Ainsi le mouvement, nourri de la taxonomie baroque, construit comme un flux ininterrompu à l'intérieur des séquences du Requiem et respectant leur déroulement et développant des thématiques sur quelques patterns sélectionnés (sauts dans le Sanctus par exemple, mais encore chaînes, lignes, etc. selon les parties), répond à ce flux inexorable et marin. Le tout dans un balancement qui fait écho à celui de la direction de Currentzis et exprime quelque chose de profondément vivant. Une vie exaltante jusque dans son terme, mais un terme inévitable ; cet apprivoisement de la mort qui renvoie à cette fréquentation du macabre joyeusement transgressif de la culture mexicaine à laquelle répondent les broderies des costumes et, à la fin, l'irruption d'un danzon, ici celui composé par Arturo Marquez, et qui accompagne les danseurs se figeant doucement tandis que la mer a gagné toute la scène sous leur pas.

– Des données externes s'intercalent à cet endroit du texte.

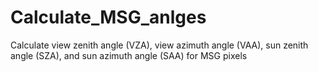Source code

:# Calculate_MSG_anlges
Calculate view zenith angle (VZA), view azimuth angle (VAA), sun zenith angle (SZA), and sun azimuth angle (SAA) for MSG pixels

Le mix musical n'a rien de scandaleux, Currentzis pratiquant volontiers l'exercice au cours de ces concerts ; tout au plus peut-on regretter que l'interpénétration ne soit pas encore plus forte entre Mozart et Marquez traduisant cette jubilation malgré l'irrémédiable. Déjà Daniel Larrieu pour sa pièce Cenizas (2001) avait souligné cette pénétrante tristesse gaie du danzon, danse cubaine acclimatée au Mexique où elle s'est imposée. Et Cenizas signifie « cendres »… Comme ici pour la fin douce et triste d'une belle pièce.
Philippe Verrièle
Vu le 17 novembre 2022 à L’Azimut / Théâtre de La Piscine de Châtenay-Malabry.